Go through the records and copy each line where the word "awslabs" occurs.

Collected data:
******************************
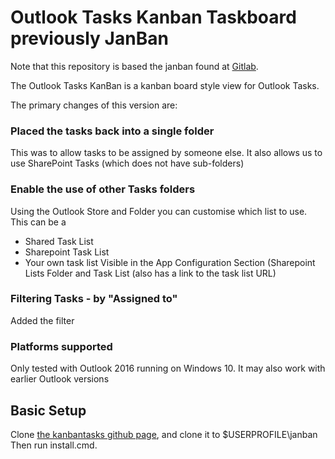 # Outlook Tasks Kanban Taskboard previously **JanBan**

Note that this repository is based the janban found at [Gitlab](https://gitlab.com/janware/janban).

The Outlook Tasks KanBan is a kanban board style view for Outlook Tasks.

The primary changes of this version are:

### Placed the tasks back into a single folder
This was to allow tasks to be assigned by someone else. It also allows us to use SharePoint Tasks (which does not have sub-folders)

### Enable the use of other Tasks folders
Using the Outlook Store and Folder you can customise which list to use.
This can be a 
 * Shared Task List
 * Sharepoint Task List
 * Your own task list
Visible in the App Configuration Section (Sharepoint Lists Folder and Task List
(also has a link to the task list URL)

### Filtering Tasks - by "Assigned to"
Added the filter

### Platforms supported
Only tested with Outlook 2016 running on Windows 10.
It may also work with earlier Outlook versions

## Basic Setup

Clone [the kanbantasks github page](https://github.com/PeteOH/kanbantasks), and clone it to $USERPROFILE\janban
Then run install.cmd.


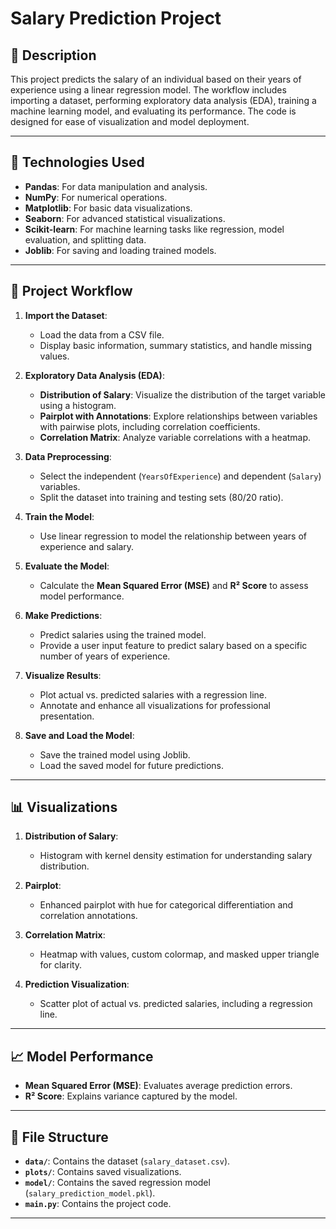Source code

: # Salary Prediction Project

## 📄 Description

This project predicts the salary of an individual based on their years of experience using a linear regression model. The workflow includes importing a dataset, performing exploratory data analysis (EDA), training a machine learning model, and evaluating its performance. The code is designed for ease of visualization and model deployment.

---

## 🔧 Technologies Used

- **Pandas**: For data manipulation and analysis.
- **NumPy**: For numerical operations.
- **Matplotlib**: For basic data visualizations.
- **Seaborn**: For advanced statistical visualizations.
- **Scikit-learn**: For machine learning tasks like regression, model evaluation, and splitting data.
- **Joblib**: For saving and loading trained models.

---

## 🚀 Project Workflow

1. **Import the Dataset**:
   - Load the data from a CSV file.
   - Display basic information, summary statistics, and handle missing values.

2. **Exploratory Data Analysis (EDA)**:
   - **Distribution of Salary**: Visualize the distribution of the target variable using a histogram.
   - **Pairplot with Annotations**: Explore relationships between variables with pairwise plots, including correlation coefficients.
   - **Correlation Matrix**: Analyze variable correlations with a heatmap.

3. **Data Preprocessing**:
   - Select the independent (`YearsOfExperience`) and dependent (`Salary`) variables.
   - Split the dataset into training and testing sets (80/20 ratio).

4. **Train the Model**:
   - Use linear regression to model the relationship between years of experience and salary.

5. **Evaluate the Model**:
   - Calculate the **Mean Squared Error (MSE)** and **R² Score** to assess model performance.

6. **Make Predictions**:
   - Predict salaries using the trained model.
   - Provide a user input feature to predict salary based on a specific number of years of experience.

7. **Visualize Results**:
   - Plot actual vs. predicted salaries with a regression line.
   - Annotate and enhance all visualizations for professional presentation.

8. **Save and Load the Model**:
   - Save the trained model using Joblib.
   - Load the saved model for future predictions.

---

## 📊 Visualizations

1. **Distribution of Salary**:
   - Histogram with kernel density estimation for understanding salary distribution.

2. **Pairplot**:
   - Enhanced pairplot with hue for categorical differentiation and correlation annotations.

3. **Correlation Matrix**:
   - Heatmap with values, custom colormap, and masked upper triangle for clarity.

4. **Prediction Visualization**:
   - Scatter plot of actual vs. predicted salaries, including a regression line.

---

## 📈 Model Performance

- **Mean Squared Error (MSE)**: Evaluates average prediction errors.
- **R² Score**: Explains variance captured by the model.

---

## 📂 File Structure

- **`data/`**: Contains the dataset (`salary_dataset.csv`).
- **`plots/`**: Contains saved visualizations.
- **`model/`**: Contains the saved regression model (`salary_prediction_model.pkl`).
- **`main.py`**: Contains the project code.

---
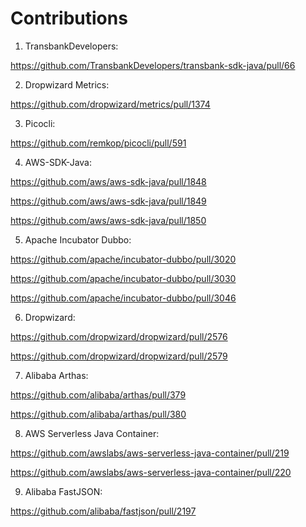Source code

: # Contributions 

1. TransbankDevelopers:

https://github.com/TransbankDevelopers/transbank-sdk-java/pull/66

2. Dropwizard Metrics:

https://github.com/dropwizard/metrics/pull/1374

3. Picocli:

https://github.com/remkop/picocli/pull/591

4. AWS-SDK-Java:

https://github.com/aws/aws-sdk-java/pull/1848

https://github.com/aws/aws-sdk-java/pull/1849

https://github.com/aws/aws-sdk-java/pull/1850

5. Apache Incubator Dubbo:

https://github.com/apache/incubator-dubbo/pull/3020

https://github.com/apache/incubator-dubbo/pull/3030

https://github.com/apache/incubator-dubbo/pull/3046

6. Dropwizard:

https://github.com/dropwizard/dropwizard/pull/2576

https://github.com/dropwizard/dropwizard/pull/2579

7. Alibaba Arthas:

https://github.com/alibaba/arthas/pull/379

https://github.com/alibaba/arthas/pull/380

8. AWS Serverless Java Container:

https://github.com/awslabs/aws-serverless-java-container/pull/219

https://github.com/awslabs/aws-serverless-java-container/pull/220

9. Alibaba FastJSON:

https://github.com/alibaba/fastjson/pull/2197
******************************
**SOLUTION**
https://github.com/awslabs/aws-serverless-java-container/pull/219
https://github.com/awslabs/aws-serverless-java-container/pull/220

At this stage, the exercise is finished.